I found this one from a great new compilation album, It Came From the Desert!, Vol. 1, which collects Halloween-themed tracks from Coachella Valley artists. It comes from glam rock band Fever Dog, and if you're either (a) old enough to have lived through 60's and 70's bands like Led Zeppelin or (b) old enough to have lived through the turn-of-the-millennium 60's and 70's nostalgia wave that brought us Almost Famous (and the song by fictional band Stillwater that Fever Dog is named after), you'll probably like this one.

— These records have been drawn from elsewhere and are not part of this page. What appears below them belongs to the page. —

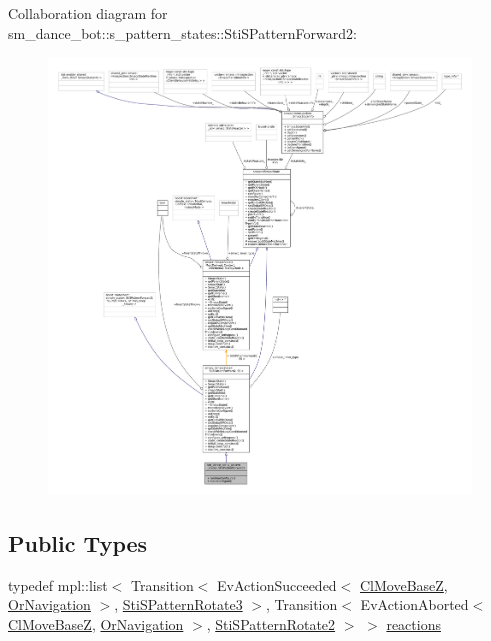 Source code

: Collaboration diagram for sm\+\_\+dance\+\_\+bot\+:\+:s\+\_\+pattern\+\_\+states\+:\+:Sti\+S\+Pattern\+Forward2\+:
\nopagebreak
\begin{figure}[H]
\begin{center}
\leavevmode
\includegraphics[width=350pt]{structsm__dance__bot_1_1s__pattern__states_1_1StiSPatternForward2__coll__graph}
\end{center}
\end{figure}
\subsection*{Public Types}
\begin{DoxyCompactItemize}
\item 
typedef mpl\+::list$<$ Transition$<$ Ev\+Action\+Succeeded$<$ \hyperlink{classmove__base__z__client_1_1ClMoveBaseZ}{Cl\+Move\+BaseZ}, \hyperlink{classsm__dance__bot_1_1OrNavigation}{Or\+Navigation} $>$, \hyperlink{structsm__dance__bot_1_1s__pattern__states_1_1StiSPatternRotate3}{Sti\+S\+Pattern\+Rotate3} $>$, Transition$<$ Ev\+Action\+Aborted$<$ \hyperlink{classmove__base__z__client_1_1ClMoveBaseZ}{Cl\+Move\+BaseZ}, \hyperlink{classsm__dance__bot_1_1OrNavigation}{Or\+Navigation} $>$, \hyperlink{structsm__dance__bot_1_1s__pattern__states_1_1StiSPatternRotate2}{Sti\+S\+Pattern\+Rotate2} $>$ $>$ \hyperlink{structsm__dance__bot_1_1s__pattern__states_1_1StiSPatternForward2_a011ca35b5117f84d48e426d04ef9ae9f}{reactions}
\end{DoxyCompactItemize}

TV: Cyberpunk: Edgerunners

I'm not breaking any new ground when I say that the December 2020 launch of CD Projekt Red's Cyberpunk 2077 was an unmitigated disaster.  The game was buggy, unfinished, and in some cases unplayable, all in spite of the brutal year-plus crunch period the studio higher-ups demanded. But as surprisingly bad as Cyberpunk 2077 was, it did spawn a surprisingly good anime, Cyberpunk: Edgerunners, now streaming on Netflix:


Edgerunners follows David, a "street kid" struggling to survive in a megacorporation-dominated metropolis called Night City.  After an accident causes him to drop out of school, he throws in with a crew of "edgerunners" - mercenaries who take on outrageously dangerous jobs for the corporations for equally outrageous pay. But as David rises through the ranks of this dystopia, will he lose his friends? Will he lose himself?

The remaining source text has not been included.